What's changed in the new definition of myocardial infarction is that the preferred biomarker is now troponin. Elevations in troponin levels above the 99th percentile of the upper reference limit, when accompanied by either symptoms compatible with heart attack or by ECG changes, will now clinch the diagnosis.
Troponin is far more specific for heart cell damage than older biomarkers, and any elevation in troponin levels is considered to indicate heart muscle damage. Troponin is also more "sensitive;" it is released earlier and more reliably than older biomarkers. The bottom line: fewer cases where actual heart cell damage has occurred will be "missed."
What's the significance of this new definition?
1) Under the new definition, many patients with chest pain who previously would be told a heart attack had been "ruled out" will now be diagnosed as actually having a heart attack. Accordingly, because they indeed do have unstable coronary artery disease, they will get more appropriate and more aggressive therapy than they would have received in the past, and presumably their long-term outcomes will be improved. This, in fact, is a chief reason for the new definition.

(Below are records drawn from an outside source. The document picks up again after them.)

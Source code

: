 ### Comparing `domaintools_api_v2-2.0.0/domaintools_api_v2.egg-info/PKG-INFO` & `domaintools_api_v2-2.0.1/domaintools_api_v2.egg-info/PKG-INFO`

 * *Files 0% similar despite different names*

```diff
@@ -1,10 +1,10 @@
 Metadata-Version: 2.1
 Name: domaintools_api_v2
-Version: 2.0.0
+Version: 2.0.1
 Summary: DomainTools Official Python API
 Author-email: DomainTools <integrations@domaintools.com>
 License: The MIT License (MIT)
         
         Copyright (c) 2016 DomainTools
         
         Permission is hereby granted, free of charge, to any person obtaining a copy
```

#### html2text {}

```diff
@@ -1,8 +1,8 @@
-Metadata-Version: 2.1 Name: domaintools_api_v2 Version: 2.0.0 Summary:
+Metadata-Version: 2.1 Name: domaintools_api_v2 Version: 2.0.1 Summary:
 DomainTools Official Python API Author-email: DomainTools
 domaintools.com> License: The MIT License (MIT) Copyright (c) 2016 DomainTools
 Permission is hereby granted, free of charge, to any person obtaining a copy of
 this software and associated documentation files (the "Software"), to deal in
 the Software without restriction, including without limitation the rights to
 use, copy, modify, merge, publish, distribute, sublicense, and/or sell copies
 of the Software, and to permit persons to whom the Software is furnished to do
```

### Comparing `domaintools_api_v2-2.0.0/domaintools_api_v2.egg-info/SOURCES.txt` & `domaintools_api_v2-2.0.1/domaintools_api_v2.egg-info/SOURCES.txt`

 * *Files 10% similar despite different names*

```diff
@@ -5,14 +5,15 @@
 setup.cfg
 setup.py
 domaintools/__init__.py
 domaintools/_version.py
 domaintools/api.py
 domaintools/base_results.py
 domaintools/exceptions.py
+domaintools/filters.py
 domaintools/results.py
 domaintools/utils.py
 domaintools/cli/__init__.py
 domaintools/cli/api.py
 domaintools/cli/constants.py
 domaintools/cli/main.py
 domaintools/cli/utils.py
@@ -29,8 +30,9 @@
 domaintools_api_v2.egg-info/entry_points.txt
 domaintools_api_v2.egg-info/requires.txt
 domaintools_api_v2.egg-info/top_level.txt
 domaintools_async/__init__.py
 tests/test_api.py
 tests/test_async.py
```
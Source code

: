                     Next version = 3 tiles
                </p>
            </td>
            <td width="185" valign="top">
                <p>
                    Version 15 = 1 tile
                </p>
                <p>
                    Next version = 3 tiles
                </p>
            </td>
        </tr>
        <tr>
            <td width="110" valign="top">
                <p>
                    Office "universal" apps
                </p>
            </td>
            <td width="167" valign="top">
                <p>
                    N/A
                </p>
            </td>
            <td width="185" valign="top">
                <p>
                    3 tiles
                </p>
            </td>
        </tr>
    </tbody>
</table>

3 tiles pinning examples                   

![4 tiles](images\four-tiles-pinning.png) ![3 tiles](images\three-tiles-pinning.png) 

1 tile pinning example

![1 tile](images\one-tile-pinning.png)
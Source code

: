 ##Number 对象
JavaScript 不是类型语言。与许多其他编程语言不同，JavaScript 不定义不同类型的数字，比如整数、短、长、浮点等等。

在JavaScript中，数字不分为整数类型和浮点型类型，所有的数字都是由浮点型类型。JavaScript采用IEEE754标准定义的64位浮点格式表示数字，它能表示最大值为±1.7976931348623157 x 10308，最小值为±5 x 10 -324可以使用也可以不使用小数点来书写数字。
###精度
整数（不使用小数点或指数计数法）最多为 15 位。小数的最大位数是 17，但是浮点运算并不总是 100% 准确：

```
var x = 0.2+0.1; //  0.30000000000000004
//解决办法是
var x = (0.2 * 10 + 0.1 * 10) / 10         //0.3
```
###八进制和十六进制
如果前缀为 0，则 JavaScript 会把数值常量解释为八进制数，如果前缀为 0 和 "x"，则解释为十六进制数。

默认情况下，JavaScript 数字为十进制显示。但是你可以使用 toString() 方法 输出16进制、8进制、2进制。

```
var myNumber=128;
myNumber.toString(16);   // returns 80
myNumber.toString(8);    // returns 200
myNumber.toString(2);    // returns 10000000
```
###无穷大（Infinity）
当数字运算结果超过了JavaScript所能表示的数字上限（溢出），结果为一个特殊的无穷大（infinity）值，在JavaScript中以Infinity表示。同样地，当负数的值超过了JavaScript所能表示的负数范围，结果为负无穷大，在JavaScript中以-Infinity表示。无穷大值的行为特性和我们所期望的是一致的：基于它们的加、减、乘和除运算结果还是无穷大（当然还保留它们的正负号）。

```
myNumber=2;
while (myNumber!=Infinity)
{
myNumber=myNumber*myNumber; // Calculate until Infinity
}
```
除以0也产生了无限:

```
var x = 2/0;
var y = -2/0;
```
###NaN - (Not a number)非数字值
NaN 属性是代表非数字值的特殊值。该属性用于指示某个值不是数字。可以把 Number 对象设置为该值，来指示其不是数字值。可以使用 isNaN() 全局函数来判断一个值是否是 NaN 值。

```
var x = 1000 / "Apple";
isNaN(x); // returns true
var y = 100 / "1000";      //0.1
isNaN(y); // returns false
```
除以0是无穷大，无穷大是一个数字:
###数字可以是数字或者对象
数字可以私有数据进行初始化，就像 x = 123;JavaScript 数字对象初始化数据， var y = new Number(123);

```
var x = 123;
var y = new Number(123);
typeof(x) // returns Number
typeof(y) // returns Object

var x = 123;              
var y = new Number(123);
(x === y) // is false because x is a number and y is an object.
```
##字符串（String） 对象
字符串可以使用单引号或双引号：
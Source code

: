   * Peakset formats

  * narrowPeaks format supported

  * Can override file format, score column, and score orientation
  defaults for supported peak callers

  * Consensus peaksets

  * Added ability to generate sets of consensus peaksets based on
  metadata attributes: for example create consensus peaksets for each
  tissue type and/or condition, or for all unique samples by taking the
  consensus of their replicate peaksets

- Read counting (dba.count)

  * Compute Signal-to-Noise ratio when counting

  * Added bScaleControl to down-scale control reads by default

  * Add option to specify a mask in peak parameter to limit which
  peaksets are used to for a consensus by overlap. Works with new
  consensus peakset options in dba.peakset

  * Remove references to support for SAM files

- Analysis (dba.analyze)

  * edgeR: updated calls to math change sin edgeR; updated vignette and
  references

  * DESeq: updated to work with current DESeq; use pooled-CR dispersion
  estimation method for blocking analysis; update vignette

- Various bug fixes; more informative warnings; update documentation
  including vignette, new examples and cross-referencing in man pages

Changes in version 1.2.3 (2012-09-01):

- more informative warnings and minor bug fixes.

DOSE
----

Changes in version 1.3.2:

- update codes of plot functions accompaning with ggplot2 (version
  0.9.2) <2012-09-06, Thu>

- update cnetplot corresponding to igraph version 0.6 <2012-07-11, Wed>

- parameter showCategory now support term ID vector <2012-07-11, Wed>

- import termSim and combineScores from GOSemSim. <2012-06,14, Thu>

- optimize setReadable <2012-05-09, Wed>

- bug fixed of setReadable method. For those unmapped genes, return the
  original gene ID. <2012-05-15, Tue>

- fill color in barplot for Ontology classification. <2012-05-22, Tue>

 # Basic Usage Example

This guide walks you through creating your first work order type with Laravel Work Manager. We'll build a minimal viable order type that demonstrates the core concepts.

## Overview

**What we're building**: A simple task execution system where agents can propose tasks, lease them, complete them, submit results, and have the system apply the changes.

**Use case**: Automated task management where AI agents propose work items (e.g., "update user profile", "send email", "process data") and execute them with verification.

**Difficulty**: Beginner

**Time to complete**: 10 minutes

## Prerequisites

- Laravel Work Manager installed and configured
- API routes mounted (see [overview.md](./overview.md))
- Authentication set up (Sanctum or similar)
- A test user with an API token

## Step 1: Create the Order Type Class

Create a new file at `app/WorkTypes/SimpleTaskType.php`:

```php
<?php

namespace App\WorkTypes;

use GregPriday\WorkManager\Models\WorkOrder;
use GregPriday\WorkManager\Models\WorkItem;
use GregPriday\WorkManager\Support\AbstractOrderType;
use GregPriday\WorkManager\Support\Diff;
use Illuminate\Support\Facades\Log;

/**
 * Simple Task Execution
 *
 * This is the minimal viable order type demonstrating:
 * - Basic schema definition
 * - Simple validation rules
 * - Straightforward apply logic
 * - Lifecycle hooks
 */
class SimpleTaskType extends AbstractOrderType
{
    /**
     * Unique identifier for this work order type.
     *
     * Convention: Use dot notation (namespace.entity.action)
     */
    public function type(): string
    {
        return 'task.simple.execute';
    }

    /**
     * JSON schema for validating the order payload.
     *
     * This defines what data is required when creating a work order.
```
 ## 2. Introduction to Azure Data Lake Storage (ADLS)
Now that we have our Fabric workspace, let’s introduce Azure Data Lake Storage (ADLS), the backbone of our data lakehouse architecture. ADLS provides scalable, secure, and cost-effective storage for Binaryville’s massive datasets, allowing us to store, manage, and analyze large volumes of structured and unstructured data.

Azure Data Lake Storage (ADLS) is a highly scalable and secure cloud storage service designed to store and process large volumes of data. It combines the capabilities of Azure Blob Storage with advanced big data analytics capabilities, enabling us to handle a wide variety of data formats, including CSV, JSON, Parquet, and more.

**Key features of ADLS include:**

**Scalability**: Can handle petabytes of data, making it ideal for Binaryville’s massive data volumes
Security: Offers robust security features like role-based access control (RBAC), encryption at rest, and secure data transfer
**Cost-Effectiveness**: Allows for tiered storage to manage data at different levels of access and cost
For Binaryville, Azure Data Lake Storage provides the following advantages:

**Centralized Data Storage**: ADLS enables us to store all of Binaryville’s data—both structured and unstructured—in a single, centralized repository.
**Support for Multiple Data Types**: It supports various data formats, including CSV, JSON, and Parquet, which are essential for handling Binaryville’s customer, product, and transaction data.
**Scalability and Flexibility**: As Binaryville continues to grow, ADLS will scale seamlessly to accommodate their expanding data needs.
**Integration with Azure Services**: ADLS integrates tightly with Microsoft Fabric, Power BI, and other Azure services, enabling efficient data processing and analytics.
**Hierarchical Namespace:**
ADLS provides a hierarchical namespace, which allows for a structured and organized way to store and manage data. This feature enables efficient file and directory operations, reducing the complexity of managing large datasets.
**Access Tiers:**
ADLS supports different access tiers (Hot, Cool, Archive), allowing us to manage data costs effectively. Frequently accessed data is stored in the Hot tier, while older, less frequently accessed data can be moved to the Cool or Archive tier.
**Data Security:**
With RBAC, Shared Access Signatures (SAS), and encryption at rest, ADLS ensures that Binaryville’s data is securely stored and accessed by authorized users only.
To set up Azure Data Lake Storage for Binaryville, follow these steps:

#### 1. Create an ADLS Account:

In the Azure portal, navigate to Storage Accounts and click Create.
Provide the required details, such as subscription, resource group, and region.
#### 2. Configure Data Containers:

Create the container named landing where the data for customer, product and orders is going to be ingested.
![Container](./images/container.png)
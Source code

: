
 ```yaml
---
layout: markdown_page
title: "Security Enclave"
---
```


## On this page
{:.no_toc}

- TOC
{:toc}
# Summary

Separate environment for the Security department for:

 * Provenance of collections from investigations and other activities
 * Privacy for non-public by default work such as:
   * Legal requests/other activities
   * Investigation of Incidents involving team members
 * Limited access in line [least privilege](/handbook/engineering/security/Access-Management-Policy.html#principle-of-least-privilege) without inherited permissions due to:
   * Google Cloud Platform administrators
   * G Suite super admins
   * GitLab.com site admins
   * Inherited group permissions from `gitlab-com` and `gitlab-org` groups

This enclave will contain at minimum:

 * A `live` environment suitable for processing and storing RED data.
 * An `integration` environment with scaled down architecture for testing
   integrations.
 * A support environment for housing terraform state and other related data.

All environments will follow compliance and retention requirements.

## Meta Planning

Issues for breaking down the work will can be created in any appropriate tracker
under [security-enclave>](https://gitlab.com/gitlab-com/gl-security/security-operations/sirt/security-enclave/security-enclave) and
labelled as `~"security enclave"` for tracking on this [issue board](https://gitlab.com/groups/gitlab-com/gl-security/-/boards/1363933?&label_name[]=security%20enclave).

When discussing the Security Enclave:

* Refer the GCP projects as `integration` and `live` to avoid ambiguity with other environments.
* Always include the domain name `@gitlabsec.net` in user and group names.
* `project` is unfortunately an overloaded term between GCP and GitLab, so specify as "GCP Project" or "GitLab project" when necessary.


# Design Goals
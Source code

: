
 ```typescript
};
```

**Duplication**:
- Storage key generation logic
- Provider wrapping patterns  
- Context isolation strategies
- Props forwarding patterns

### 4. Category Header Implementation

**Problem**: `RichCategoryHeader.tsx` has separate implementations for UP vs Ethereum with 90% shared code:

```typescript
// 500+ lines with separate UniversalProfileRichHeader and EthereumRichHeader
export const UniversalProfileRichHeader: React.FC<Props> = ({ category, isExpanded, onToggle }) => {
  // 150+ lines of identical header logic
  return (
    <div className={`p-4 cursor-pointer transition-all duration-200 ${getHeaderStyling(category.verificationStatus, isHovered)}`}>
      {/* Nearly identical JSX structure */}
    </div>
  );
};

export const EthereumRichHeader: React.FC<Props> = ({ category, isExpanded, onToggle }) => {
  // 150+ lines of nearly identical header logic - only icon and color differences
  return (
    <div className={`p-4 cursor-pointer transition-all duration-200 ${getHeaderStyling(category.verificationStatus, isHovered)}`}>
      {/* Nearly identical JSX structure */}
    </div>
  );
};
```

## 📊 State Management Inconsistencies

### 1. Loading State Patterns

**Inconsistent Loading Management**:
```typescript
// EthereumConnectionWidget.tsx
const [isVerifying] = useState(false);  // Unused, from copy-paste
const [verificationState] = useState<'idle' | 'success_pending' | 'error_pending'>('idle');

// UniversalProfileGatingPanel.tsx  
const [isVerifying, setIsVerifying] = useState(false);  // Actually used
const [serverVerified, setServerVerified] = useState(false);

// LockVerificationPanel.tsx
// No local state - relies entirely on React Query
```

2) The number of patients who are diagnosed with heart attack will increase by at least 25% under this new definition, according to some estimates. Officially, the incidence of heart attacks will rise. Therefore, in a year or two expect breathless news stories about the alarming new "epidemic" of heart attacks. Any time we get better at making earlier diagnoses of any disease - whether coronary artery disease, infectious disease, or cancer - the reported incidence of that disease will go up. This is something we need to remember whenever experts call for new federal regulations (which seems to be the main job of experts), based on the increasing incidence of some disease or other.
3) Because these "new" heart attack patients will have a milder form of heart attack, the acute mortality rate reported for heart attacks will go down. It will be very tempting for some to use this entirely predictable improvement in acute outcomes to justify the expensive technologies or procedures that will be said to have produced it. Careful analysis will actually be required to tease out the reasons for improvements in clinical outcomes. We already know of one - a new definition of heart attack.


Comments
Your article was well written! I especially enjoyed your treatment of the significance of the new myocardial infarction definition discussed in paragraphs 2) and 3).
KEVIN JAY LONG (773-545-2615)
MEDICOLEGAL RESEARCH COMPANY
4572 N. MILWAUKEE AVENUE
SUITE 5B
CHICAGO, ILLINOIS 60630-3745
uh oh – there go the insurance rates again!